Estruturas de poder permanecem intactas
O professor de Políticas Públicas do Ibmec, Eduardo Galvão, em entrevista ao programa Mercado, destacou que a simples remoção de uma figura de liderança raramente é suficiente para desmontar um sistema político consolidado. “Os homens fortes do governo Maduro continuam no poder. Tirar o líder não basta se as estruturas permanecem intactas”, afirmou o especialista.
Galvão enfatiza que, até o momento, não houve uma mudança estrutural significativa. O controle sobre o aparato estatal e de segurança continua nas mãos dos mesmos grupos que sustentavam o antigo presidente, indicando que a prisão foi um evento pontual dentro de uma configuração de poder mais ampla e resistente.

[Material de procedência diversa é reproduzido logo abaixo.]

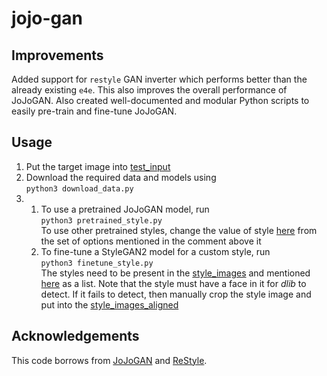 # jojo-gan

## Improvements

Added support for `restyle` GAN inverter which performs better than the already existing `e4e`. This also improves the overall performance of JoJoGAN. Also created well-documented and modular Python scripts to easily pre-train and fine-tune JoJoGAN. 

## Usage

1. Put the target image into <a href="test_input">test_input</a>
2. Download the required data and models using  
`python3 download_data.py`
3. 1. To use a pretrained JoJoGAN model, run    
`python3 pretrained_style.py`    
To use other pretrained styles, change the value of style <a href="https://github.com/007prateekd/jojo-gan/blob/c8d4bab4853355842f2259497d990c134a8befd4/pretrained_style.py#L105">here</a> from the set of options mentioned in the comment above it
   2. To fine-tune a StyleGAN2 model for a custom style, run    
`python3 finetune_style.py`   
The styles need to be present in the <a href="style_images">style_images</a> and mentioned <a href="https://github.com/007prateekd/jojo-gan/blob/c8d4bab4853355842f2259497d990c134a8befd4/finetune_style.py#L130">here</a> as a list. Note that the style must have a face in it for _dlib_ to detect. If it fails to detect, then manually crop the style image and put into the <a href="style_images_aligned">style_images_aligned</a>

## Acknowledgements
This code borrows from <a href="https://github.com/mchong6/JoJoGAN">JoJoGAN</a> and <a href="https://github.com/yuval-alaluf/restyle-encoder">ReStyle</a>.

Estados Unidos priorizam estabilização, não transição
Segundo a análise apresentada, a ação americana na Venezuela se insere em uma estratégia calculada de gestão de crises, e não em um plano para uma transição política imediata. A lógica seguida por Washington, conforme explicou Galvão, é semelhante a roteiros de intervenção internacional já conhecidos.
O processo teria três etapas principais:
- Fase de estabilização: neutralização da liderança política central.
- Recuperação econômica e institucional: reorganização das estruturas internas do país.
- Transição política: eventual mudança de regime, que seria considerada apenas em um momento posterior.
“Os Estados Unidos trabalham com a ideia de desmontar o sistema em etapas. Primeiro, neutralizam a liderança; depois, tentam reorganizar as estruturas; e só num terceiro momento pensam em mudança de regime”, detalhou o professor. No entanto, ele ressalta que tanto o formato quanto o prazo desse processo ainda são indefinidos, deixando a Venezuela em um limbo político.
Venezuela como peça no tabuleiro geopolítico global
Para Eduardo Galvão, as ações e declarações do presidente dos Estados Unidos, Donald Trump, demonstram uma postura de afirmação de poder. “Os Estados Unidos estão mostrando que podem muita coisa e que querem muita coisa também”, disse. Essa demonstração de força deve ser interpretada no contexto da disputa hegemônica global, que tem a América Latina como um palco central.
A relevância da região, segundo o especialista, vai além de questões ideológicas. Ela é crucial nas cadeias de produção, fornecimento, tecnologia e energia. Nesse cenário, a crise venezuelana é amplificada pela rivalidade crescente entre EUA e China.
“É menos uma disputa por fronteiras e mais uma disputa por redes: redes de produção, de fornecimento, de tecnologia e de comunicação”, afirmou Galvão. A Venezuela, com suas vastas reservas energéticas e posição geopolítica estratégica, torna-se um ponto focal nessa competição.
Portanto, a prisão de Nicolás Maduro é vista apenas como um capítulo inicial de uma ofensiva mais ampla, cujo desfecho final permanece incerto. O país segue com seu futuro condicionado não apenas por decisões internas, mas pelas tensões e movimentos das grandes potências mundiais.